**Exercise instructions**
When you find the line with "(rgb(10, 79, 90))" among the records below, reproduce it and each line after it exactly, ending with the line with "- **Testing**: [Jest/Vitest/Cypress/Playwright]".

**Records for the exercise**

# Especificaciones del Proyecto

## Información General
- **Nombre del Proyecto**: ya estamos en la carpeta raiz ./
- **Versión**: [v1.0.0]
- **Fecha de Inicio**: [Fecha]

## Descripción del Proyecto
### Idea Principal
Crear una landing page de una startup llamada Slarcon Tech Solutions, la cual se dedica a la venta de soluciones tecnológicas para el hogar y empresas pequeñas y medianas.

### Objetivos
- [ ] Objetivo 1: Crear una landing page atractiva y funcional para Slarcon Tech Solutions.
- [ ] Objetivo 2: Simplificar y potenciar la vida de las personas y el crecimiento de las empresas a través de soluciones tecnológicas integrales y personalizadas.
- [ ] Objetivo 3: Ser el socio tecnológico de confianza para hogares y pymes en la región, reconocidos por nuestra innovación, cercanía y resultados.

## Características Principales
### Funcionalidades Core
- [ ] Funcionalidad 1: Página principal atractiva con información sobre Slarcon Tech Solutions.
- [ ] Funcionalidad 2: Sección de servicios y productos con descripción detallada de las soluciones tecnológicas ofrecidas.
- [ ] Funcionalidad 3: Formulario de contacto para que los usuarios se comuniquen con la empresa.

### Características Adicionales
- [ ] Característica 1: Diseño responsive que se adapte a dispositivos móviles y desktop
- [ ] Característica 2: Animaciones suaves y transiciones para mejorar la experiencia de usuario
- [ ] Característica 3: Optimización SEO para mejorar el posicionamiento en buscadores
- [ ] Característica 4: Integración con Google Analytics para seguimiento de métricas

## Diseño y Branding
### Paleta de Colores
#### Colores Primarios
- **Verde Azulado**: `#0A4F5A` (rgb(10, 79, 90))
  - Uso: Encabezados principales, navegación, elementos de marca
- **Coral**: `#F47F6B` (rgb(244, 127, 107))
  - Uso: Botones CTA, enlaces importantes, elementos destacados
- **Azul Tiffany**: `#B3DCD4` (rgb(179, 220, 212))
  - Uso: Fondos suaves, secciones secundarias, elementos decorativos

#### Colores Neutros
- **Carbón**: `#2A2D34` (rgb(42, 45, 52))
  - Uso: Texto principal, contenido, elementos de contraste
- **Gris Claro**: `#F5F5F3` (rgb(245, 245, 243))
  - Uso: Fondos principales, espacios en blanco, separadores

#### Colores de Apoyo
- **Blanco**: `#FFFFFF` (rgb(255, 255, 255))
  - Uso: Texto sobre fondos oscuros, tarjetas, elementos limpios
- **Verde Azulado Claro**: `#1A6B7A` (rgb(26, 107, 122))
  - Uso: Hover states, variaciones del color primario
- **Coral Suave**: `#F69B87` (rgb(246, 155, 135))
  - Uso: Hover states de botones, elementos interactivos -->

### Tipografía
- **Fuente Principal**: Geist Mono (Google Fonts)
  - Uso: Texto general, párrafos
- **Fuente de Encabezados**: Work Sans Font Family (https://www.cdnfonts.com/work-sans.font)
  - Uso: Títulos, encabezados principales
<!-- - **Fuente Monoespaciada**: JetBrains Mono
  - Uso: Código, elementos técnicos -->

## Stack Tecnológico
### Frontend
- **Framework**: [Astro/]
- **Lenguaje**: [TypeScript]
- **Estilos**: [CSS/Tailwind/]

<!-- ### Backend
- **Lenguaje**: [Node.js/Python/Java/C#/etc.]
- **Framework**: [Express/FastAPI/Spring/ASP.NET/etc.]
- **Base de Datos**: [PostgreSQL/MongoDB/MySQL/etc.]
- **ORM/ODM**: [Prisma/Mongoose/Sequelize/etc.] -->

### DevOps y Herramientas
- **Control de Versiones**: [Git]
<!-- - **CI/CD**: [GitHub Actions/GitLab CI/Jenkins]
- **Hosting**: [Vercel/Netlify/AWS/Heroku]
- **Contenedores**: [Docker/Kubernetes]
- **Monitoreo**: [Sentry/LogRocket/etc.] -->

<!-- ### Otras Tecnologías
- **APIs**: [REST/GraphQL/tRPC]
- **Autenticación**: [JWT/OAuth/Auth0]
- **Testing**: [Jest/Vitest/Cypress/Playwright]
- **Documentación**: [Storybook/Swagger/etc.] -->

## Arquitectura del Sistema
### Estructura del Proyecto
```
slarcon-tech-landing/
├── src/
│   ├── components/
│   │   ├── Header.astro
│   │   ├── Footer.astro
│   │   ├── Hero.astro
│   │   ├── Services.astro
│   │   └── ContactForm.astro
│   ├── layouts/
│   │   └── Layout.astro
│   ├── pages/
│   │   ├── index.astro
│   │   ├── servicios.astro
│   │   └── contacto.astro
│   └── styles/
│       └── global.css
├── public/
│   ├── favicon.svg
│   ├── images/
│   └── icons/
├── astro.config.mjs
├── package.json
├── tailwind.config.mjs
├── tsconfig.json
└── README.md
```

**Answer section**
- **Verde Azulado**: `#0A4F5A` (rgb(10, 79, 90))
  - Uso: Encabezados principales, navegación, elementos de marca
- **Coral**: `#F47F6B` (rgb(244, 127, 107))
  - Uso: Botones CTA, enlaces importantes, elementos destacados
- **Azul Tiffany**: `#B3DCD4` (rgb(179, 220, 212))
  - Uso: Fondos suaves, secciones secundarias, elementos decorativos

#### Colores Neutros
- **Carbón**: `#2A2D34` (rgb(42, 45, 52))
  - Uso: Texto principal, contenido, elementos de contraste
- **Gris Claro**: `#F5F5F3` (rgb(245, 245, 243))
  - Uso: Fondos principales, espacios en blanco, separadores

#### Colores de Apoyo
- **Blanco**: `#FFFFFF` (rgb(255, 255, 255))
  - Uso: Texto sobre fondos oscuros, tarjetas, elementos limpios
- **Verde Azulado Claro**: `#1A6B7A` (rgb(26, 107, 122))
  - Uso: Hover states, variaciones del color primario
- **Coral Suave**: `#F69B87` (rgb(246, 155, 135))
  - Uso: Hover states de botones, elementos interactivos -->

### Tipografía
- **Fuente Principal**: Geist Mono (Google Fonts)
  - Uso: Texto general, párrafos
- **Fuente de Encabezados**: Work Sans Font Family (https://www.cdnfonts.com/work-sans.font)
  - Uso: Títulos, encabezados principales
<!-- - **Fuente Monoespaciada**: JetBrains Mono
  - Uso: Código, elementos técnicos -->

## Stack Tecnológico
### Frontend
- **Framework**: [Astro/]
- **Lenguaje**: [TypeScript]
- **Estilos**: [CSS/Tailwind/]

<!-- ### Backend
- **Lenguaje**: [Node.js/Python/Java/C#/etc.]
- **Framework**: [Express/FastAPI/Spring/ASP.NET/etc.]
- **Base de Datos**: [PostgreSQL/MongoDB/MySQL/etc.]
- **ORM/ODM**: [Prisma/Mongoose/Sequelize/etc.] -->

### DevOps y Herramientas
- **Control de Versiones**: [Git]
<!-- - **CI/CD**: [GitHub Actions/GitLab CI/Jenkins]
- **Hosting**: [Vercel/Netlify/AWS/Heroku]
- **Contenedores**: [Docker/Kubernetes]
- **Monitoreo**: [Sentry/LogRocket/etc.] -->

<!-- ### Otras Tecnologías
- **APIs**: [REST/GraphQL/tRPC]
- **Autenticación**: [JWT/OAuth/Auth0]
- **Testing**: [Jest/Vitest/Cypress/Playwright]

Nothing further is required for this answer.